No vector search, just grep.

embedding-shape 10 hours ago | parent | prev | next [-]

I didn't, Codex (tui/cli) did, it does it all by itself. I have one REQUIREMENTS.md which is specific to the project, a AGENTS.md that I reuse across most projects, then I give Codex (gpt-5.2 with reasoning effort set to xhigh) a prompt + screenshot, tells it to get it to work somewhat similar, waits until it completes, reviewed that it worked, then continued.

Most of the time when I develop professionally, I restart the session after each successful change, for this project, I initially tried to let one session go as long as possible, but eventually I reverted back to my old behavior of restarting from 0 after successful changes.

For knowing what file it should read/write, it uses `ls`, `tree` and `ag ` most commonly, there is no out-of-band indexing or anything, just a unix shell controlled by a LLM via tool calls.

nurettin 12 hours ago | parent | prev [-]

You don't load the entire project into the context. You let the agent work on a few 600-800 line files one feature at a time.

storystarling 11 hours ago | parent [-]

Right, but how does it know which files to pick? I'm curious if you're using a dependency graph or embeddings for that discovery step, since getting the agent to self-select the right scope is usually the main bottleneck.

embedding-shape 10 hours ago | parent | next [-]

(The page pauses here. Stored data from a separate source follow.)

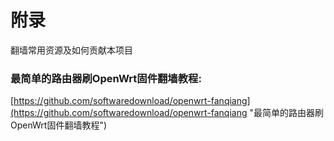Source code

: # 附录

翻墙常用资源及如何贡献本项目

### 最简单的路由器刷OpenWrt固件翻墙教程:

[https://github.com/softwaredownload/openwrt-fanqiang](https://github.com/softwaredownload/openwrt-fanqiang "最简单的路由器刷OpenWrt固件翻墙教程")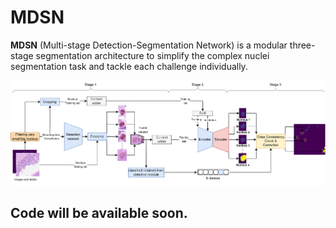# MDSN

**MDSN** (Multi-stage Detection-Segmentation Network) is a modular three-stage segmentation architecture to simplify the complex nuclei segmentation task and tackle each challenge individually.

<p float="left">
  <img src="assets/MDSN_framework.png" />
</p>

## Code will be available soon.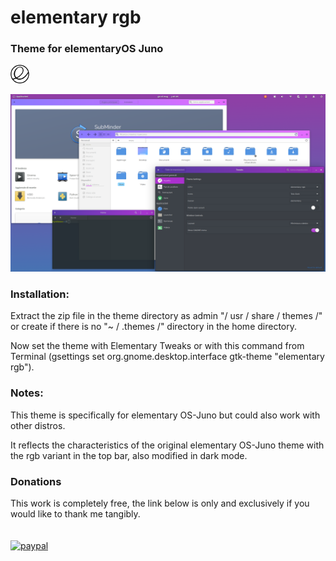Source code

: # elementary rgb 
### **Theme for elementaryOS Juno**
![](img/elementary_logo.png)

![](img/screenshot1.png)

### **Installation:**
Extract the zip file in the theme directory as admin "/ usr / share / themes /" or create if there is no "~ / .themes /" directory in the home directory.

Now set the theme with Elementary Tweaks or with this command from Terminal (gsettings set org.gnome.desktop.interface gtk-theme "elementary rgb").
<br>

### **Notes:**
This theme is specifically for elementary OS-Juno but could also work with other distros.

It reflects the characteristics of the original elementary OS-Juno theme with the rgb variant in the top bar, also modified in dark mode.
<br>

### **Donations**
This work is completely free, the link below is only and exclusively if you would like to thank me tangibly.
<br>
<br>
<br>[![paypal](http://i66.tinypic.com/2r3ecer.png)](https://paypal.me/KKusanagi?locale.x=it_IT)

I gave you a more complete answer here: https://news.ycombinator.com/item?id=46787781

> since getting the agent to self-select the right scope is usually the main bottleneck

I haven't found this to ever be the bottleneck, what agent and model are you using?

nurettin 3 hours ago | parent | prev [-]

If you don't trigger the discovery agents, claude cli uses a search tool and greps 50-100 lines at a go. If discovery is triggered, claude sends multiple agents to the code with different tasks which return with overall architecture notes.